Die päpstliche Initiative von 1986 traf die Minoriten an der Grabeskirche des heiligen Franziskus nicht unvorbereitet. Seit jeher gilt Franziskus als Integrationsfigur auf dem Gebiet von Ökumene und interreligiösem Dialog. Mit seinem Frieden stiftenden Besuch und seiner Predigt vor dem Sultan Melek-el-Kamil von Ägypten 1219 setzte Franziskus ein unübersehbares Zeichen. In der Folge dieser aufsehenerregenden Begegnung waren Brüder des Ordens als päpstliche Berater und Vermittler im Vorderen Orient aktiv. Der Dienst der Franziskaner an den christlichen Stätten im Heiligen Land garantiert bis heute die Präsenz der katholischen Kirche, unter oft nicht leichten Bedingungen.
DIALOGZENTRUM IN ASSISI
Im Zweiten Vatikanischen Konzil erhielten die Ökumene und der Dialog zwischen den Religionen neuen Auftrieb. Unser Generalminister P. Basilius Heiser leitete die Gründung eines
Dialogzentrums in Assisi ein. Zuvor hatten Minoriten des Sacro Convento, vor allem Brüder aus den Niederlanden und Deutschland, Kontakte zu Christen anderer Konfessionen aufgebaut. In der Casa di Betania im Zentrum von Assisi und im nahen Rocca Sant‘Angelo sorgte sich der langjährige deutsche Pilgerseelsorger P. Gerhard Ruf besonders um Gruppen evangelischer Mitchristen. Über mehrere Jahrzehnte prägte dann P. Massimiliano Mizzi aus Malta die Ökumenearbeit. Heute wird das „Franziskanische ökumenische Dialogzentrum“ von P. Silvestru Bejan aus der rumänischen Ordensprovinz geleitet.

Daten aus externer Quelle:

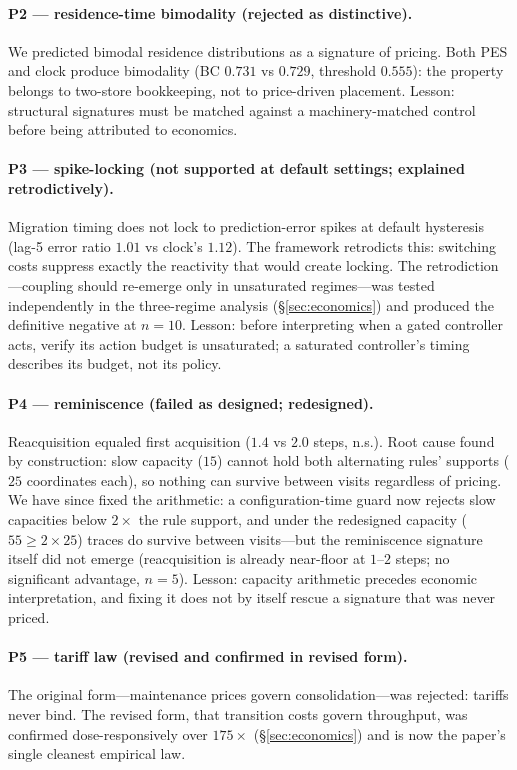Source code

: \documentclass[10pt,twocolumn]{article}
\theoremstyle{definition}
\newcommand{\PES}{PES}
\begin{document}
\paragraph{P2 --- residence-time bimodality (rejected as distinctive).}
We predicted bimodal residence distributions as a signature of pricing. Both \PES{} and clock produce
bimodality ({BC} $0.731$ vs $0.729$, threshold $0.555$): the property belongs to two-store bookkeeping, not
to price-driven placement. Lesson: structural signatures must be matched against a machinery-matched
control before being attributed to economics.

\paragraph{P3 --- spike-locking (not supported at default settings; explained retrodictively).}
Migration timing does not lock to prediction-error spikes at default hysteresis (lag-5 error ratio $1.01$
vs clock's $1.12$). The framework retrodicts this: switching costs suppress exactly the reactivity that
would create locking. The retrodiction---coupling should re-emerge only in unsaturated regimes---was tested
independently in the three-regime analysis (\S\ref{sec:economics}) and produced the definitive negative at
$n{=}10$. Lesson: before interpreting when a gated controller acts, verify its action budget is
unsaturated; a saturated controller's timing describes its budget, not its policy.

\paragraph{P4 --- reminiscence (failed as designed; redesigned).}
Reacquisition equaled first acquisition ($1.4$ vs $2.0$ steps, n.s.). Root cause found by construction:
slow capacity ($15$) cannot hold both alternating rules' supports ($25$ coordinates each), so nothing can
survive between visits regardless of pricing. We have since fixed the arithmetic: a configuration-time
guard now rejects slow capacities below $2\times$ the rule support, and under the redesigned capacity
($55\ge 2\times25$) traces do survive between visits---but the reminiscence signature itself did not
emerge (reacquisition is already near-floor at $1$--$2$ steps; no significant advantage, $n{=}5$).
Lesson: capacity arithmetic precedes economic interpretation, and fixing it does not by itself rescue a
signature that was never priced.

\paragraph{P5 --- tariff law (revised and confirmed in revised form).}
The original form---maintenance prices govern consolidation---was rejected: tariffs never bind. The revised
form, that transition costs govern throughput, was confirmed dose-responsively over $175\times$
(\S\ref{sec:economics}) and is now the paper's single cleanest empirical law.
\end{document}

Das Gebetstreffen von 1986 in Assisi war atmosphärisch noch ganz geprägt vom Klima des Kalten Krieges und den Konfrontationen im Ost-West-Konflikt. Es brachte eine verstärkte Aufmerksamkeit für das fruchtbare Zusammenwirken der Weltreligionen zur Sicherung des Weltfriedens. Zahlreiche Initiativen und Begegnungen „im Geist von Assisi“ folgten, auch organisiert von der internationalen Gemeinschaft Sant’Egidio. Das zweite interreligiöse Treffen im Jahr 1993 hatte als Hintergrund den Krieg im ehemaligen Jugoslawien und führte vor allem die Vertreter der dortigen Religionsgemeinschaften zusammen. Die veränderte weltpolitische Lage und der Schrecken der Terroranschläge vom 11. September 2001 in New York veranlassten dann Papst Johannes Paul II. im Jahre 2002 von neuem, die Delegierten der verschiedenen Glaubensrichtungen nach Assisi, der Stadt des Friedens, einzuladen.
PILGER FÜR DEN FRIEDEN
Im Januar 2011 lud Papst Benedikt XVI. für den 27. Oktober nach Assisi ein, um die Stadt des heiligen Franziskus sozusagen für einen Tag zur Welthauptstadt des Friedens zu machen. Über die Grenzen der Religionen hinweg sollen alle Menschen guten Willens angesprochen werden, denen der Frieden ein Anliegen ist, also auch nichtreligiöse Persönlichkeiten. Sofort bestürmten Journalisten aus aller Welt den Pressesprecher des Sacro Convento, P. Enzo Fortunato. Binnen weniger Stunden wurden über 170 Akkreditierungen von Nachrichtenagenturen und Fernsehteams gemeldet. Assisi wird an diesem Tag wirklich im Blickpunkt der Weltpresse stehen.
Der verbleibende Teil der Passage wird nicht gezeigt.